ECLI:NL:HR:2020:1338

Hoge Raad

Datum uitspraak
28 augustus 2020
Publicatiedatum
26 augustus 2020
Zaaknummer
19/04736
Instantie
Hoge Raad
Type
Uitspraak
Rechtsgebied
Bestuursrecht; Belastingrecht
Procedures
  • Cassatie
Rechters
Vindplaatsen
  • Rechtspraak.nl
AI samenvatting door LexboostAutomatisch gegenereerd

Niet-ontvankelijkheid van het beroep in cassatie wegens gebrek aan gronden

In deze zaak heeft de Hoge Raad op 28 augustus 2020 uitspraak gedaan in het beroep in cassatie van belanghebbende, [X] te [Z], tegen de Staatssecretaris van Financiën. Het beroep was gericht tegen een uitspraak van het Gerechtshof Arnhem-Leeuwarden van 10 september 2019, waarin de hoger beroep van belanghebbende tegen eerdere uitspraken van de Rechtbank Gelderland werd behandeld. De Hoge Raad heeft vastgesteld dat het beroepschrift in cassatie niet voldeed aan de eisen van artikel 6:5, lid 1, letter d, van de Algemene wet bestuursrecht (Awb), omdat het niet de gronden van het beroep bevatte. De griffier van de Hoge Raad had belanghebbende in de gelegenheid gesteld om dit verzuim te herstellen binnen een termijn van zes weken, maar belanghebbende heeft dit niet tijdig gedaan. De Hoge Raad heeft het ingediende stuk, dat na afloop van de termijn was ontvangen, buiten beschouwing gelaten. Hierdoor heeft de Hoge Raad het beroep in cassatie niet-ontvankelijk verklaard, met toepassing van artikel 6:6 Awb. De Hoge Raad heeft geen aanleiding gezien om een veroordeling in de proceskosten uit te spreken.

Uitspraak

HOGE RAAD DER NEDERLANDEN
BELASTINGKAMER
Nummer19/04736
Datum28 augustus 2020
ARREST
in de zaak van
[X] te [Z] (hierna: belanghebbende)
tegen
de STAATSSECRETARIS VAN FINANCIËN
op het beroep in cassatie tegen de uitspraak van het Gerechtshof Arnhem-Leeuwarden van 10 september 2019, nrs. 17/00073 tot en met 17/00076, op het hoger beroep van belanghebbende tegen een uitspraak van de Rechtbank Gelderland (nrs. 15/3288 tot en met 15/3291) betreffende ten aanzien van belanghebbende gegeven informatiebeschikkingen.
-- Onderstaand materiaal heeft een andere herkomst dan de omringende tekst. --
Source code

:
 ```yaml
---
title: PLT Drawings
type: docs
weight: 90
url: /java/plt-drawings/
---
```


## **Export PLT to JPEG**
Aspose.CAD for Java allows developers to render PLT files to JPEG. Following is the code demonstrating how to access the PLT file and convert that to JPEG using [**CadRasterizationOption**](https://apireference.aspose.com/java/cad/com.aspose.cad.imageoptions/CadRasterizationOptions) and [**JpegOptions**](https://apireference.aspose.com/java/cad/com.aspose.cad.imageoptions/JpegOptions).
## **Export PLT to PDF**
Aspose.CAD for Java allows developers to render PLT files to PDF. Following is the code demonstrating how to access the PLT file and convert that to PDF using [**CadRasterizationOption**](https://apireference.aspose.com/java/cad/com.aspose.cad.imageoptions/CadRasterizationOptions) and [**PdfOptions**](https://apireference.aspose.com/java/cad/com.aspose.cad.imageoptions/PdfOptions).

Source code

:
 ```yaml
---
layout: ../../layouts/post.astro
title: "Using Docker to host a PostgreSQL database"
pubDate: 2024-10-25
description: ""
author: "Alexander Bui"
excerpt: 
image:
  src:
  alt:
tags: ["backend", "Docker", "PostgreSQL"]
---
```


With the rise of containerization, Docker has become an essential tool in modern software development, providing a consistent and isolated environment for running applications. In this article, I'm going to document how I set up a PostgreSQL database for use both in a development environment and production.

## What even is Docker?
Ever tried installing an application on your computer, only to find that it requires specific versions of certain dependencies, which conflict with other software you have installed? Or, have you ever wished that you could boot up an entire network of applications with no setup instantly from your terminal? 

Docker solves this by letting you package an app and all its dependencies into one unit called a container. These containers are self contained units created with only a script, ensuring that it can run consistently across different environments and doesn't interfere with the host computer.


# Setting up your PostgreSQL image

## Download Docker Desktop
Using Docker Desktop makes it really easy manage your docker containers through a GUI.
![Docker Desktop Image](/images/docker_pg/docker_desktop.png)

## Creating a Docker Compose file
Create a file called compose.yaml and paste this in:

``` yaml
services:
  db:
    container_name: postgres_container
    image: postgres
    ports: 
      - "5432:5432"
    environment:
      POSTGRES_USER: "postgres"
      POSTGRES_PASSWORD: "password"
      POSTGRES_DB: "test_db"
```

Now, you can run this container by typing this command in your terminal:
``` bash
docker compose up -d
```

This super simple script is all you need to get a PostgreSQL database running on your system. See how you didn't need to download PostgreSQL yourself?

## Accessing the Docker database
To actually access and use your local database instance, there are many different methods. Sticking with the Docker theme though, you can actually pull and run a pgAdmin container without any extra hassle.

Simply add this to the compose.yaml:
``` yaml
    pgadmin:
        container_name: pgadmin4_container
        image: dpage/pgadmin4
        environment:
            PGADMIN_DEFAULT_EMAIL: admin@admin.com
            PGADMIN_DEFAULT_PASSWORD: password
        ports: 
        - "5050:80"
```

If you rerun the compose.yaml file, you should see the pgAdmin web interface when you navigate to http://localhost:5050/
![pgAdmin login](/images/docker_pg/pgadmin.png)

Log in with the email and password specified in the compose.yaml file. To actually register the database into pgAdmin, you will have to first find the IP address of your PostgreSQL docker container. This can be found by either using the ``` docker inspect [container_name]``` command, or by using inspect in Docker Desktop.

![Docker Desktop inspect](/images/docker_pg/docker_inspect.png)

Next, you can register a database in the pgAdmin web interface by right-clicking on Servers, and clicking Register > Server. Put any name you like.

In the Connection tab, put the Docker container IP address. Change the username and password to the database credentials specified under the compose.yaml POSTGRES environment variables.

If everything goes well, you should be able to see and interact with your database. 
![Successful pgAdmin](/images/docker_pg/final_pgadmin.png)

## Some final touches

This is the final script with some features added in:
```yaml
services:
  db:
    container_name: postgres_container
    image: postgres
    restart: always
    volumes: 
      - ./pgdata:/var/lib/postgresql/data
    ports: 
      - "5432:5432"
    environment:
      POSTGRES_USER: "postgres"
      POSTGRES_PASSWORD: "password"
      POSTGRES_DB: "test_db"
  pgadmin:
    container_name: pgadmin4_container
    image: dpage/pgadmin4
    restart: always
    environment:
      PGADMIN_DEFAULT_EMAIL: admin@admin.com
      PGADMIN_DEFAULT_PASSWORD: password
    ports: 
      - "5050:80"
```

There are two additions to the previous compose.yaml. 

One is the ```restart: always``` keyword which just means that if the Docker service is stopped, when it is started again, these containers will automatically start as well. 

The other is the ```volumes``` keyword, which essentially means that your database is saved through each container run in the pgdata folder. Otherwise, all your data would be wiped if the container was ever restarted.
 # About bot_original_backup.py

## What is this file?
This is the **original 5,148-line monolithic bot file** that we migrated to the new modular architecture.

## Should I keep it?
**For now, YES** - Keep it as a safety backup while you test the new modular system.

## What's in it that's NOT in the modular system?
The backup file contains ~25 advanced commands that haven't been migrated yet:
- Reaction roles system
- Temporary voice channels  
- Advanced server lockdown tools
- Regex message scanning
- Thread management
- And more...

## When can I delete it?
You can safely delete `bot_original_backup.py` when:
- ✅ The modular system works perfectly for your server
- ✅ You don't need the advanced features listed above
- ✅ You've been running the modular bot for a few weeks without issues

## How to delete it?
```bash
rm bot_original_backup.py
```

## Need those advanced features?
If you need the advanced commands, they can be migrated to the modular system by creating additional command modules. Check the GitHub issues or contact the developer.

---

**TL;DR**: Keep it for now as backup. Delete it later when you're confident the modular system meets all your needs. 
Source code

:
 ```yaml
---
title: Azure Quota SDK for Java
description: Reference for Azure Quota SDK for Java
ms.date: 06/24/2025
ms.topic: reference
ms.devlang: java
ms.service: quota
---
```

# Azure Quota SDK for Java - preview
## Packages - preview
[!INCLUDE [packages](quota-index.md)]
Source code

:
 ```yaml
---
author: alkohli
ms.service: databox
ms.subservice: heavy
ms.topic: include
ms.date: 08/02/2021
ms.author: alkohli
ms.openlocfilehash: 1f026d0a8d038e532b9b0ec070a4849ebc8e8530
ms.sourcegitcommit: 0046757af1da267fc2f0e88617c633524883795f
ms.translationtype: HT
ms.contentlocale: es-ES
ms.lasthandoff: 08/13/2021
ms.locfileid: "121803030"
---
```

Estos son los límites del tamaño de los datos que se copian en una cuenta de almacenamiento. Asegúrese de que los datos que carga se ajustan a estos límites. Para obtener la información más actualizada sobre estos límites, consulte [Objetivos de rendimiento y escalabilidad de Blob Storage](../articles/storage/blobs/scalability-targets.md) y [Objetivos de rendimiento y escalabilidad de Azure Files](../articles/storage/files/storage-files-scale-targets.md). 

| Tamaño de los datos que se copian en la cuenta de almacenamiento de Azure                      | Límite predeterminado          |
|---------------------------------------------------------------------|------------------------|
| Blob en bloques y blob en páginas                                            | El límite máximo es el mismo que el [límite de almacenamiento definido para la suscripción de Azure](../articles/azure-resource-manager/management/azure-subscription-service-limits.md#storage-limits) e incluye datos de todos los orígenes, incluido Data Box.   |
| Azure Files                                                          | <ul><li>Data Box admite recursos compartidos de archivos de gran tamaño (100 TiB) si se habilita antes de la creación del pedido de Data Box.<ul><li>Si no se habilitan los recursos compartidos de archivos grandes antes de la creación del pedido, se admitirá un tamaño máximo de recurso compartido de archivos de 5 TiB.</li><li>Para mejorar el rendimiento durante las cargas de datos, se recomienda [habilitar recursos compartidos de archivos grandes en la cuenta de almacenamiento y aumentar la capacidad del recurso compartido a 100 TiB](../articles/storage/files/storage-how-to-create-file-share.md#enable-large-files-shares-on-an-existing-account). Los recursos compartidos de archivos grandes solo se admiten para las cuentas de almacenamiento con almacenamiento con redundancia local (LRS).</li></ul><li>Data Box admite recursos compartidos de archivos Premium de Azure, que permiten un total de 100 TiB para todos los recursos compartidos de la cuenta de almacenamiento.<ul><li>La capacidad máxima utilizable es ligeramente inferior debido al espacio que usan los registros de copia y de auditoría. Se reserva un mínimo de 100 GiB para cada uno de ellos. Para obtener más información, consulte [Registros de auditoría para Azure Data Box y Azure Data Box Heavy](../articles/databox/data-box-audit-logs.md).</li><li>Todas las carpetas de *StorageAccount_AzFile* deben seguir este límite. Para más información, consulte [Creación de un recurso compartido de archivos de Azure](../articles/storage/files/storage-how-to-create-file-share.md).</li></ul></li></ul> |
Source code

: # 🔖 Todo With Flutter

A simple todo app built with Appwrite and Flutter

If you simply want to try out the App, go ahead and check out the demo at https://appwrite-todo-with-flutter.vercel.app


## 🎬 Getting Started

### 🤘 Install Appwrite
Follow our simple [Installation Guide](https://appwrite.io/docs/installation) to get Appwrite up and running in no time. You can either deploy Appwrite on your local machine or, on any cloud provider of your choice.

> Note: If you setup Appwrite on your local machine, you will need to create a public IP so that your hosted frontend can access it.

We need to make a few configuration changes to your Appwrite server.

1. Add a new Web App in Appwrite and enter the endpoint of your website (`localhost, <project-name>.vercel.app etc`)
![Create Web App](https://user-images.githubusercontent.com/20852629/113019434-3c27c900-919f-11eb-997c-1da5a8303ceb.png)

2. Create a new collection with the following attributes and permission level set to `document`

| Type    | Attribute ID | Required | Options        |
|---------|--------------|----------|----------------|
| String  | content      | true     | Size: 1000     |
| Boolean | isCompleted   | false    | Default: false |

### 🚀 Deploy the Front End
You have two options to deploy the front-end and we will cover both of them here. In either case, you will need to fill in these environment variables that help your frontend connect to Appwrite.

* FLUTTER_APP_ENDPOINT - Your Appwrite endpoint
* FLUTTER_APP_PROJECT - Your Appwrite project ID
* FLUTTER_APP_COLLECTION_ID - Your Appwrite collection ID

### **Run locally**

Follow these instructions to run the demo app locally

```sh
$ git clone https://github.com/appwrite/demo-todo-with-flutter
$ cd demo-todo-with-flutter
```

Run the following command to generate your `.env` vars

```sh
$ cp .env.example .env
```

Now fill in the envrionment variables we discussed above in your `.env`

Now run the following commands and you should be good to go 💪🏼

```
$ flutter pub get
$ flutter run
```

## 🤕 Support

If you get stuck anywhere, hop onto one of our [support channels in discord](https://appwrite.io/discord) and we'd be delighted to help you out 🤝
1.Beoordeling van de ontvankelijkheid van het beroep in cassatie

Het beroepschrift in cassatie bevat, hoewel artikel 6:5, lid 1, letter d, Awb dit vereist, niet de gronden van het beroep.
De griffier van de Hoge Raad heeft belanghebbende bij aangetekende brief van 28 oktober 2019 in de gelegenheid gesteld dat verzuim binnen zes weken na dagtekening van deze brief te herstellen. Die termijn eindigde op 9 december 2019. Deze brief van de griffier is aangetekend verzonden en is afgeleverd op het door belanghebbende opgegeven adres. Belanghebbende heeft daarop gereageerd bij brief die op 9 december 2019 per fax is ontvangen, maar zonder het verzuim te herstellen; het faxbericht bevat niet de gronden van het beroep. De brief van 9 december 2019 is op 10 december 2019 per aangetekende post ontvangen, met als bijlage daarbij de gronden van het beroep. Aangezien dit laatste geschrift bij de Hoge Raad na afloop van de daartoe gestelde termijn is ingediend, laat de Hoge Raad dit stuk buiten beschouwing.
Daarom zal de Hoge Raad met toepassing van het bepaalde in artikel 6:6 Awb het beroep in cassatie niet-ontvankelijk verklaren.

2.Proceskosten

De Hoge Raad ziet geen aanleiding voor een veroordeling in de proceskosten.

3.Beslissing

De Hoge Raad verklaart het beroep in cassatie niet-ontvankelijk.
Dit arrest is gewezen door de vice-president R.J. Koopman als voorzitter, en de raadsheren P.M.F. van Loon en L.F. van Kalmthout, in tegenwoordigheid van de waarnemend griffier E. Cichowski, en in het openbaar uitgesproken op 28 augustus 2020.